THE IMPROVED TENDER OFFER IS NOT BEING MADE DIRECTLY OR INDIRECTLY IN ANY JURISDICTION WHERE PROHIBITED BY APPLICABLE LAW AND, WHEN PUBLISHED, THE TENDER OFFER DOCUMENT AND RELATED ACCEPTANCE FORMS WILL NOT AND MAY NOT BE DISTRIBUTED, FORWARDED OR TRANSMITTED INTO OR FROM ANY JURISDICTION WHERE PROHIBITED BY APPLICABLE LAWS OR REGULATIONS. IN PARTICULAR, THE IMPROVED TENDER OFFER IS NOT BEING MADE, DIRECTLY OR INDIRECTLY, IN OR INTO, OR BY USE OF THE POSTAL SERVICE OF, OR BY ANY MEANS OR INSTRUMENTALITY (INCLUDING, WITHOUT LIMITATION, FACSIMILE TRANSMISSION, TELEX, TELEPHONE OR THE INTERNET) OF INTERSTATE OR FOREIGN COMMERCE OF, OR ANY FACILITIES OF A NATIONAL SECURITIES EXCHANGE OF, AUSTRALIA, CANADA, HONG KONG, JAPAN, NEW ZEALAND OR SOUTH AFRICA. THE IMPROVED TENDER OFFER CANNOT BE ACCEPTED, DIRECTLY OR INDIRECTLY, BY ANY SUCH USE, MEANS OR INSTRUMENTALITY OR FROM WITHIN, AUSTRALIA, CANADA, HONG KONG, JAPAN, NEW ZEALAND OR SOUTH AFRICA AND ANY PURPORTED ACCEPTANCE OF THE IMPROVED TENDER OFFER RESULTING DIRECTLY OR INDIRECTLY FROM A VIOLATION OF THESE RESTRICTIONS WILL BE INVALID.

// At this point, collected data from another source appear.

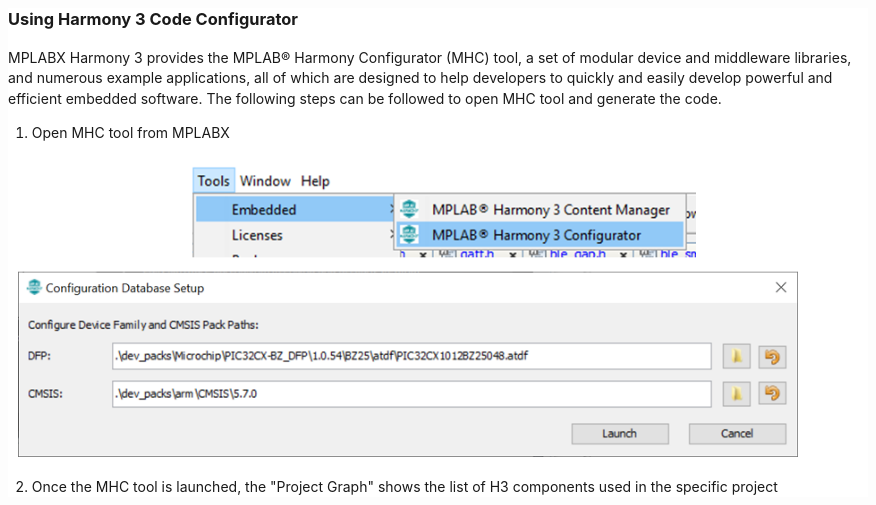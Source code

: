 ### Using Harmony 3 Code Configurator

MPLABX Harmony 3 provides the MPLAB® Harmony Configurator (MHC) tool, a set of modular device and middleware libraries, and numerous example applications, all of which are designed to help developers to quickly and easily develop powerful and efficient embedded software. The following steps can be followed to open MHC tool and generate the code.

1. Open MHC tool from MPLABX
<p align="left">
  <img src="images/H3_1.png" width="800" height="300"  />
</p>

2. Once the MHC tool is launched, the "Project Graph" shows the list of H3 components used in the specific project

<p align="left">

THIS STOCK EXCHANGE RELEASE HAS BEEN PREPARED IN COMPLIANCE WITH FINNISH LAW, THE RULES OF NASDAQ HELSINKI AND THE HELSINKI TAKEOVER CODE AND THE INFORMATION DISCLOSED MAY NOT BE THE SAME AS THAT WHICH WOULD HAVE BEEN DISCLOSED IF THIS ANNOUNCEMENT HAD BEEN PREPARED IN ACCORDANCE WITH THE LAWS OF JURISDICTIONS OUTSIDE OF FINLAND.
Shareholders of Purmo in the United States are advised that the Shares are not listed on a U.S. securities exchange and that Purmo is not subject to the periodic reporting requirements of the U.S. Securities Exchange Act of 1934, as amended (the "Exchange Act"), and is not required to, and does not, file any reports with the U.S. Securities and Exchange Commission (the "SEC") thereunder.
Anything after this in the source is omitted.